Warhol’s most iconic pieces are based on every day objects, which is why I personally found his art so relatable. It was a new way of looking at a dollar bill or can of soup, something exciting with lots of vibrant and bold colors. These painting, beginning in the 1960s, also led to Warhol “capitalizing on consumerism”. Paintings of every day objects, American icons like Elizabeth Taylor, along with pieces relating to Civil Rights Movement were the highlights of his work during this time. Some of his most notable works are shown below:
This print was actually featured on the cover of the first album of The Velvet Underground. The album is ranked 13th greatest album of all time by Rolling Stone.
Big Electric Chair, 1967
New York stopped execution via electric chair in 1963 and Warhol was able to get a photo of the empty execution chamber. This series of painting began a conservation around the controversies of the death penalty.

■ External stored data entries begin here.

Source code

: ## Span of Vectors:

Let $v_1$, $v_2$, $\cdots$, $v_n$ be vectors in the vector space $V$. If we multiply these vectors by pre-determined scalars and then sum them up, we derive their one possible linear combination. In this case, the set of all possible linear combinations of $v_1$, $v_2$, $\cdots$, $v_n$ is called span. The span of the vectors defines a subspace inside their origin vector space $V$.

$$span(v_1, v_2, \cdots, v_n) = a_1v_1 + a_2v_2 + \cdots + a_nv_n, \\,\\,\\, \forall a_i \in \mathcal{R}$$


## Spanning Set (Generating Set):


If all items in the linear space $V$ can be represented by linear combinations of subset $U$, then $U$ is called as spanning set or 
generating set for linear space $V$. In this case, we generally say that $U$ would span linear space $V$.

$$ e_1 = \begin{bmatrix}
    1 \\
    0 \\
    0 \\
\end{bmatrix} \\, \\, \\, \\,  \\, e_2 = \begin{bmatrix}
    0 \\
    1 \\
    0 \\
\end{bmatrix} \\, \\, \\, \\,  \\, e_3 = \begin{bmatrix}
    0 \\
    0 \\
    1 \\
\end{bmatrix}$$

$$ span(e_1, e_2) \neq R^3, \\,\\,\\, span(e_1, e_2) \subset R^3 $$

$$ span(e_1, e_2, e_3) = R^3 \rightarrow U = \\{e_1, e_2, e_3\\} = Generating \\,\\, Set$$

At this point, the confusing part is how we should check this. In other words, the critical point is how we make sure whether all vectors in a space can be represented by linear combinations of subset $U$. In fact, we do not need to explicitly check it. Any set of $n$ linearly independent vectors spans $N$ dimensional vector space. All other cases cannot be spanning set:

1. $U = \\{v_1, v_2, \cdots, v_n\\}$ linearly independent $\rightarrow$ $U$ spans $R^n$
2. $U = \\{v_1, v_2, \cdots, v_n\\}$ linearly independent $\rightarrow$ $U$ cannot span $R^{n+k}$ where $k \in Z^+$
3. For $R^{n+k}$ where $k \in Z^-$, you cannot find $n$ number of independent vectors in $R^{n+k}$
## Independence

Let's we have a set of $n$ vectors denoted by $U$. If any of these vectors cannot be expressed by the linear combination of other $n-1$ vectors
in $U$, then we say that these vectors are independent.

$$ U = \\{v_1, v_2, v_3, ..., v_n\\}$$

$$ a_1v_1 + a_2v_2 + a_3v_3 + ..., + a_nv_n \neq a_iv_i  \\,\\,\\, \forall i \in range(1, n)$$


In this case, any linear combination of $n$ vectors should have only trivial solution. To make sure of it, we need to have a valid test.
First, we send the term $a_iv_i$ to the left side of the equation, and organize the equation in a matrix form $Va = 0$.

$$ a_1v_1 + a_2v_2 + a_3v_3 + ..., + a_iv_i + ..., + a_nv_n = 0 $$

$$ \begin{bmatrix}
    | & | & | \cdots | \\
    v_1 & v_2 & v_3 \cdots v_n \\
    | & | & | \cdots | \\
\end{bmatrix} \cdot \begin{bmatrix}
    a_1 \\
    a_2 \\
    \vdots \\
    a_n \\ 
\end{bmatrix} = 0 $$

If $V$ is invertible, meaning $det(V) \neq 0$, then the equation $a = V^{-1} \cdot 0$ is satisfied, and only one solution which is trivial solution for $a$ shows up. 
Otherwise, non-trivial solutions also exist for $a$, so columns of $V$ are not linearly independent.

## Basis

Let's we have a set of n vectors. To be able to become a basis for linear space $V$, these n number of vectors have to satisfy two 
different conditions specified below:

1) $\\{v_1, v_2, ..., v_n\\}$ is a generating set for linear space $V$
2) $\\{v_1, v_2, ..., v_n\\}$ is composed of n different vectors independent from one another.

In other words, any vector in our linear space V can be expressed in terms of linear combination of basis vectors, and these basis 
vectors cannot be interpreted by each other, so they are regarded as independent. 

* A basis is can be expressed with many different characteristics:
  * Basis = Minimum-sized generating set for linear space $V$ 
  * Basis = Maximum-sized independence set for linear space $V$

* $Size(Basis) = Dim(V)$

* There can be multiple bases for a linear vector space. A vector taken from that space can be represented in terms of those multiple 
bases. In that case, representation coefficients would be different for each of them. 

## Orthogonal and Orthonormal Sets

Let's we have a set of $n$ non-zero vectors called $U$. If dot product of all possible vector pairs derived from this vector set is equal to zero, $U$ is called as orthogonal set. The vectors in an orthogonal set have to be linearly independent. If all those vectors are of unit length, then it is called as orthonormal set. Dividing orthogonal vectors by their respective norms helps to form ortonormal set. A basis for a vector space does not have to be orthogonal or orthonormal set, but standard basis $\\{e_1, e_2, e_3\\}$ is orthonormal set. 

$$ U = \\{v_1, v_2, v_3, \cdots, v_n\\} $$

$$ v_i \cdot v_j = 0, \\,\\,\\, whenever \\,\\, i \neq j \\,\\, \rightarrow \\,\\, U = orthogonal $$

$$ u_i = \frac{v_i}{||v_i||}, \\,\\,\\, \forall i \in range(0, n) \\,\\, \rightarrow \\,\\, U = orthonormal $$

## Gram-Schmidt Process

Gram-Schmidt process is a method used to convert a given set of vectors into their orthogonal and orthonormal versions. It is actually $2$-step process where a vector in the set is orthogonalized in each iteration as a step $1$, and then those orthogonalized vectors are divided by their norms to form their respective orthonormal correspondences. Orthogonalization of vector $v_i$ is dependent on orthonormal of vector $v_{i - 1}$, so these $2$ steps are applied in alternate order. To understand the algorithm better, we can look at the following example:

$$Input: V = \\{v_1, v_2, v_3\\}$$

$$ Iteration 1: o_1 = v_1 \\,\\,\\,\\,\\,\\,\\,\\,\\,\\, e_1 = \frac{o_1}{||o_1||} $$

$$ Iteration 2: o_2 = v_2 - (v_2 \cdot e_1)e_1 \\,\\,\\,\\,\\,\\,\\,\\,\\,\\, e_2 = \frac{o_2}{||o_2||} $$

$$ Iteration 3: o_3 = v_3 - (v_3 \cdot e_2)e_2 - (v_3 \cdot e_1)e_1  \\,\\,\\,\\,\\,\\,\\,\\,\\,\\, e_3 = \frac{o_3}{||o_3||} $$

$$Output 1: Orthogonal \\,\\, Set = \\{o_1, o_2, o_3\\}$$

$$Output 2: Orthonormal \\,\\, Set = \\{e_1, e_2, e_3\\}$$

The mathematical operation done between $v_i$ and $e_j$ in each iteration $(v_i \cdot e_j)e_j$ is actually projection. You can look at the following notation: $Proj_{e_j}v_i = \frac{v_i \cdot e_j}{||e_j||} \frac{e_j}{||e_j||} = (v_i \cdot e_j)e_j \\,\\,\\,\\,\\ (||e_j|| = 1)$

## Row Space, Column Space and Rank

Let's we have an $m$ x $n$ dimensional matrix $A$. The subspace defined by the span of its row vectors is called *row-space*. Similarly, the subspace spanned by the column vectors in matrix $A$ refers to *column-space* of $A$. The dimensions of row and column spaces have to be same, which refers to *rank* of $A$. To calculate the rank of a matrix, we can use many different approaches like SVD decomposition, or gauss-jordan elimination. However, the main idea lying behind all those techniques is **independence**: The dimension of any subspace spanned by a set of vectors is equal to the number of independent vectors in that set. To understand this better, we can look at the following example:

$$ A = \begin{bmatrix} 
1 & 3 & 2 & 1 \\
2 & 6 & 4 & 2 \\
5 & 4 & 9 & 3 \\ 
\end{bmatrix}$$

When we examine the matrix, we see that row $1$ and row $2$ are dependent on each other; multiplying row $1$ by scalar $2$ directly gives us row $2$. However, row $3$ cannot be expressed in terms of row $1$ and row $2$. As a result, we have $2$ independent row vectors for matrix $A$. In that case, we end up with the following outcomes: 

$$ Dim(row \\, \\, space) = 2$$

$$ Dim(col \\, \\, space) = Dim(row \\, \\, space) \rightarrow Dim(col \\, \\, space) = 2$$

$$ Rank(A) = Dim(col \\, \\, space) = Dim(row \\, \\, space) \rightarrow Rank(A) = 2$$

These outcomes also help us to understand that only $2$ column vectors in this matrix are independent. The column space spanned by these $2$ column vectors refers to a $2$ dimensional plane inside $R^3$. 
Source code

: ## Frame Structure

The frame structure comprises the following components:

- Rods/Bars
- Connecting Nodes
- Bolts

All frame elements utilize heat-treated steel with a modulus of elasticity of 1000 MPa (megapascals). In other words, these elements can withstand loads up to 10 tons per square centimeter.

Campbell’s Soup Cans, 1962
Perhaps one of his most easily recognizable works, this series consists of 32 canvases. This series is also credited for enabling pop art to become a major movement within the united states. These works also lead to some criticism on Warhol profiting from consumerism, but also offered a look into the changing cultural values in America.
“The Factory”, also Warhol’s New York studio, moved locations over the years but remained iconic in the artistic and creative social scene at the time. It has been described as a haven for creatives, amphetamine users, and Warhol’s muses. His “art workers” (porn stars, drag queens, socialites, drug addicts, musicians and more who became known as Warhol Superstars) also helped him in the creation of many pieces. Warhol is an artist well known for how collaboration impacted his works. The relates back to the movie we watched in class, “Dog Town and Z-Boys”, on the importance of collaboration. Creativity can flourish in environments where creatives get together and continue to push each other to the limits. While the skateboarders were part of a team and relied on each other to perform for a greater average score or talent level, Warhol and his creatives were pushing each other to achieve greater in their respective fields. Collaboration is key to creative types, constantly pushing the boundaries while providing a fan club so to speak. Warhol was revered by his posse and this support allowed him to feel confident in his decisions and creative works.